Kiluanji Kia Henda

Kiluanji Kia Henda

Courtesy of the artist

Kiluanji Kia Henda (Angola, 1979) lives and works in Luanda. In his practice, he uses art as a means of transmitting and constructing history, exploring photography, video, performance, installations, object-sculpture, music and avant-garde theatre as ways of materializing fictional narratives and shifting facts to different temporalities and struggles. Using humor and irony, the artist represents the complexity of themes such as identity, politics, and perceptions of post-independence and modernity in Africa.
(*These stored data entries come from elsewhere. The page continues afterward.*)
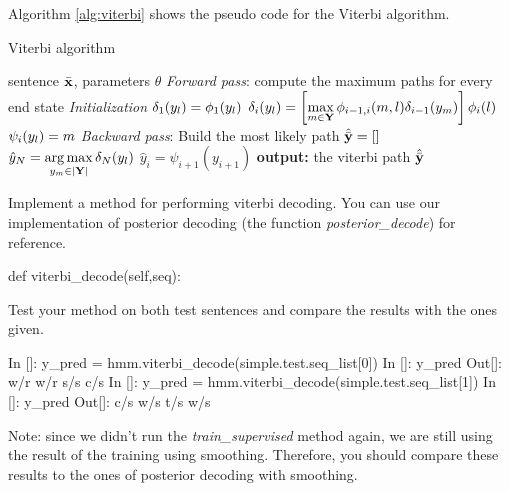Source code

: Algorithm \ref{alg:viterbi} shows the pseudo code for the Viterbi algorithm.
\begin{algorithm}[t]
   \caption{Viterbi algorithm \label{alg:viterbi}}
\begin{algorithmic}[1]
    sentence $\bar{\mathbf{x}}$, parameters $\theta$
        \STATE  \emph{Forward pass}: compute the maximum paths for
        every end state
        \STATE \emph{Initialization}
        \STATE $\delta_1({y}_l) = \phi_1({y}_l)$
        \ENDFOR 
                 \STATE $\delta_i({y}_l) = \left[ \displaystyle
                   \max_{m  \in \mathbf{Y}} \phi_{i-1,i}(m,l)
                   \delta_{i-1}({y}_m) \right] \phi_i(l)$
                 \STATE $\psi_{i}({y}_l) = m$
         \ENDFOR 
        \ENDFOR 
       \STATE \emph{Backward pass}: Build the most likely path
       \STATE $\hat {\bar{\mathbf{y}}} = []$ 
       \STATE $\hat y_N = \displaystyle \operatorname*{arg\,max}_{{y}_m  \in
                   |\mathbf{Y} |}  \delta_N({y}_l)$
        \STATE $\hat  y_i = \psi_{i+1}(y_{i+1})$
        \ENDFOR 
       \STATE \textbf{output:} the viterbi path $\hat {\bar{\mathbf{y}}}$
\end{algorithmic}
\end{algorithm}


\begin{exercise}
Implement a method for performing viterbi decoding. You can use our implementation of posterior decoding (the function \emph{posterior\_decode}) for reference.
\begin{python}
        def viterbi_decode(self,seq):
\end{python}

Test your method on both test sentences and compare the results with
the ones given.
\begin{python}
In []: y_pred = hmm.viterbi_decode(simple.test.seq_list[0])
In []: y_pred
Out[]: w/r w/r s/s c/s 
In []: y_pred = hmm.viterbi_decode(simple.test.seq_list[1])
In []: y_pred
Out[]: c/s w/s t/s w/s 
\end{python}

Note: since we didn't run the \emph{train\_supervised} method again, we are still using the result of the training using smoothing. Therefore, you should compare these results to the ones of posterior decoding with smoothing.

\end{exercise}





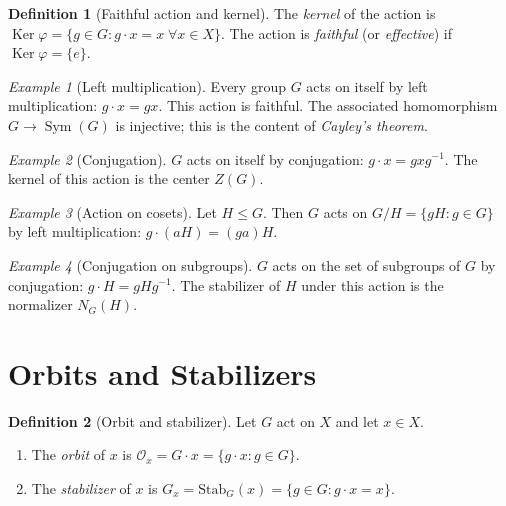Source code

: \documentclass[12pt,a4paper,openany]{book}
\theoremstyle{definition}
\newtheorem{definition}{Definition}[chapter]
\theoremstyle{remark}
\newtheorem{example}{Example}[chapter]
\DeclareMathOperator{\Sym}{Sym}
\DeclareMathOperator{\Ker}{Ker}
\begin{document}
\begin{definition}[Faithful action and kernel]\label{def:faithful-kernel-action}
The \emph{kernel} of the action is
$\Ker\varphi=\{g\in G : g\cdot x=x\;\forall x\in X\}$.
The action is \emph{faithful} (or \emph{effective}) if
$\Ker\varphi=\{e\}$.
\end{definition}

\begin{example}[Left multiplication]\label{ex:left-mult-action}
Every group $G$ acts on itself by left multiplication:
$g\cdot x = gx$.  This action is faithful.
The associated homomorphism $G\to\Sym(G)$ is injective; this is the
content of \emph{Cayley's theorem}.
\end{example}

\begin{example}[Conjugation]\label{ex:conjugation-action}
$G$ acts on itself by conjugation: $g\cdot x = gxg^{-1}$.  The kernel
of this action is the center $Z(G)$.
\end{example}

\begin{example}[Action on cosets]\label{ex:coset-action}
Let $H\le G$.  Then $G$ acts on $G/H=\{gH : g\in G\}$ by left
multiplication: $g\cdot(aH)=(ga)H$.
\end{example}

\begin{example}[Conjugation on subgroups]\label{ex:conjugation-subgroups}
$G$ acts on the set of subgroups of $G$ by conjugation:
$g\cdot H = gHg^{-1}$.
The stabilizer of $H$ under this action is the normalizer $N_G(H)$.
\end{example}

\section{Orbits and Stabilizers}\label{sec:orbits-stabilizers}

\begin{definition}[Orbit and stabilizer]\label{def:orbit-stabilizer}
Let $G$ act on $X$ and let $x\in X$.
\begin{enumerate}
\item The \emph{orbit} of $x$ is
$\mathcal{O}_x = G\cdot x = \{g\cdot x : g\in G\}$.
\item The \emph{stabilizer} of $x$ is
$G_x = \mathrm{Stab}_G(x) = \{g\in G : g\cdot x = x\}$.
\end{enumerate}
\end{definition}
\end{document}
Working in perverted complicity with historical legacy, he sees the process of appropriation and manipulation of public spaces and structures as different constructions of the collective memory.
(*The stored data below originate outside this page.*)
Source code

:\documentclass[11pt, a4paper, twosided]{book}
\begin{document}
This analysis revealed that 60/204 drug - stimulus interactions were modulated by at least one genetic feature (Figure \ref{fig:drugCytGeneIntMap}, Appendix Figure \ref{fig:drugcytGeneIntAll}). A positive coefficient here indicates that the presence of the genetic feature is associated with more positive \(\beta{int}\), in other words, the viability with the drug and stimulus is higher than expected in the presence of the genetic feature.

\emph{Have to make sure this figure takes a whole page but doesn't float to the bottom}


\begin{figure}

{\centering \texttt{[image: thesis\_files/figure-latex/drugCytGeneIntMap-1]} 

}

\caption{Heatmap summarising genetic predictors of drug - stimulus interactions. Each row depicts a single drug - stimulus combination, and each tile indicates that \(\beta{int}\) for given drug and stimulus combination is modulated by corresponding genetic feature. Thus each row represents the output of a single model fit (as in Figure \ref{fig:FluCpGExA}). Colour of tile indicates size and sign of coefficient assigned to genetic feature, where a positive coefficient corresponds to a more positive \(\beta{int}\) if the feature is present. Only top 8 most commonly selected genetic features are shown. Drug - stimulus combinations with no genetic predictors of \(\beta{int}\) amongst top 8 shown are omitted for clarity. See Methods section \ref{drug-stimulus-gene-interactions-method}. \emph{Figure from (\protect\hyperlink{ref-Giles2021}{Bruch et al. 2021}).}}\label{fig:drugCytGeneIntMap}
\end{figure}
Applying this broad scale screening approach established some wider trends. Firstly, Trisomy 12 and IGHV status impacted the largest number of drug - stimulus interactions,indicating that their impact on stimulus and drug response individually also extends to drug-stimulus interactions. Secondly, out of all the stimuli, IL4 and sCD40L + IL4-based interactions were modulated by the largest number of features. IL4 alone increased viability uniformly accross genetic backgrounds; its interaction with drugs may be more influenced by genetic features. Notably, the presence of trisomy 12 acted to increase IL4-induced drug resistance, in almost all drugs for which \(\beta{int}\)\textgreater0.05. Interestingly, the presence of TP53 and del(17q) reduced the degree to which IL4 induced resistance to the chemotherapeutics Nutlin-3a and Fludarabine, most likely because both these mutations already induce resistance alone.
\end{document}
His work was included or commissioned over  the last years for: 60th Venice Biennale; Serpentine Galleries, London; Haus der Kulturen der Welt (HKW), Berlin; Centre George Pompidou, Paris; Migros Museum, Zurich; International Film Festival of Rotterdam; 2nd Lubumbashi Biennale; 12th Gwangju Biennale; Tate Modern, London; Guggenheim Museum, Bilbao; 3rd New Museum Triennial, New York; 11th Biennale of Dakar; Bergen Assembly – 1st Bergen Biennial; Tamayo Museum, Mexico DC; 29th São Paulo Biennale (2010); 52nd Venice Biennale – African Pavilion (2007), and Luanda Triennial, Luanda (2007), among others. In 2012, Kia Henda won the National Prize for Culture and Arts, awarded by the Angolan Ministry of Culture, and in 2014 he was selected among 100 Leading Global Thinkers by the US magazine Foreign Politics. In 2017, he won the Frieze Artist Award and in 2019 he was selected for the Unlimited Basel project.